■ DATASET EXCERPTS
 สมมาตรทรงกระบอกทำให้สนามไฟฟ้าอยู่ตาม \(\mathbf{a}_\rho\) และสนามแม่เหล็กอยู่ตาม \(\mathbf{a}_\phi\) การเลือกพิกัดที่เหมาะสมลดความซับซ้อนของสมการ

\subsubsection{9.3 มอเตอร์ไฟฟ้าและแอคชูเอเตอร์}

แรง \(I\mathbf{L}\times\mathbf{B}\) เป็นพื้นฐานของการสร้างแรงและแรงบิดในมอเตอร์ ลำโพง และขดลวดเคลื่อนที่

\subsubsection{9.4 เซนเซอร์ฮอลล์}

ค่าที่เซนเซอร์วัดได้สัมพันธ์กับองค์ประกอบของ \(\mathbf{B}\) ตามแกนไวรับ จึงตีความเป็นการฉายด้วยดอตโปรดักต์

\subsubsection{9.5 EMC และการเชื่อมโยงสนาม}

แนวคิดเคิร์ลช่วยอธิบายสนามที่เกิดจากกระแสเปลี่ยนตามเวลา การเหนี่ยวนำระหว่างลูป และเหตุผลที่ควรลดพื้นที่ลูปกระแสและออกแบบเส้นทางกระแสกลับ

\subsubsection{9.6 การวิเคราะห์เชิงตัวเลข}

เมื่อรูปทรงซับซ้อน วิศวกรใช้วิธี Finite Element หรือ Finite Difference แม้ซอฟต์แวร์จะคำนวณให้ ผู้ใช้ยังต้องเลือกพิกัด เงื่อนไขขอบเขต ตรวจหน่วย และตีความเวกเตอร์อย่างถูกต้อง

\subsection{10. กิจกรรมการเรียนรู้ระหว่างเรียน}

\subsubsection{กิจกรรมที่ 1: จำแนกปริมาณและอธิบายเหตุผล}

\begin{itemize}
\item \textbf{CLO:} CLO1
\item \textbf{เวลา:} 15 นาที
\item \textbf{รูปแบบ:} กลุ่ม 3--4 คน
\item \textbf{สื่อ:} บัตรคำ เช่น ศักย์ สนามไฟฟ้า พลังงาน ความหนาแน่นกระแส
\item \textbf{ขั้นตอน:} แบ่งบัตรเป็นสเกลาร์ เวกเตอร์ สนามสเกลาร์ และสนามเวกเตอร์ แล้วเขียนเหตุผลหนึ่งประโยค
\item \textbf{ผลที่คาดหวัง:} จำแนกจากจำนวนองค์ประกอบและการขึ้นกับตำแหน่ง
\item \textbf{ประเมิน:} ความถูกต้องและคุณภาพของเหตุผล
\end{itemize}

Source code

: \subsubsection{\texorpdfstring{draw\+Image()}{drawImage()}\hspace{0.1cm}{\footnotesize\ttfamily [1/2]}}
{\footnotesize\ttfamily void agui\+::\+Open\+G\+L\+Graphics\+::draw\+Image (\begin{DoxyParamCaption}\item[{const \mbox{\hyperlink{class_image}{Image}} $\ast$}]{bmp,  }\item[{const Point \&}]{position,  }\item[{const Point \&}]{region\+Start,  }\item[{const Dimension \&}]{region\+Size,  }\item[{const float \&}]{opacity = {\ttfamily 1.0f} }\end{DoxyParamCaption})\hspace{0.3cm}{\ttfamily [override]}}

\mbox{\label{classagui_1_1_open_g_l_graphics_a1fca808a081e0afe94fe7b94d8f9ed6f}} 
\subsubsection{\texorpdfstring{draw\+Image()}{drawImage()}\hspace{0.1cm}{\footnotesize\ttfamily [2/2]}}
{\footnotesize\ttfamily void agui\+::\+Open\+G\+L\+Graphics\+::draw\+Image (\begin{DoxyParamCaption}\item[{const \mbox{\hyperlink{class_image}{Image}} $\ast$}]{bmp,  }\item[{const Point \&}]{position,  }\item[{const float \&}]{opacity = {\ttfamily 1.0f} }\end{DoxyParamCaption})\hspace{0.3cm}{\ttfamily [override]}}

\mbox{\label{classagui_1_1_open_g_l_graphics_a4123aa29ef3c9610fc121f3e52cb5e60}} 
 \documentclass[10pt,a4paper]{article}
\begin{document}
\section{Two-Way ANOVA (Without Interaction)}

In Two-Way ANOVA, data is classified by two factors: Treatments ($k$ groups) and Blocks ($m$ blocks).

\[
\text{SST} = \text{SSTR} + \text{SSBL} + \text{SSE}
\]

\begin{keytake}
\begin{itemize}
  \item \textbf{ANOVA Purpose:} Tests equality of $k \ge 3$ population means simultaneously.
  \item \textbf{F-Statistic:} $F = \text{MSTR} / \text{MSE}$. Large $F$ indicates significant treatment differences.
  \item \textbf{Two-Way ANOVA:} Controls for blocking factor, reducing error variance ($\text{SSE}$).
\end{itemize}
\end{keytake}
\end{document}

■ REQUIRED WORK
For the listing above, give the number of lines that contain the string "footnotesize" and nothing else.

■ ANSWER BELOW
4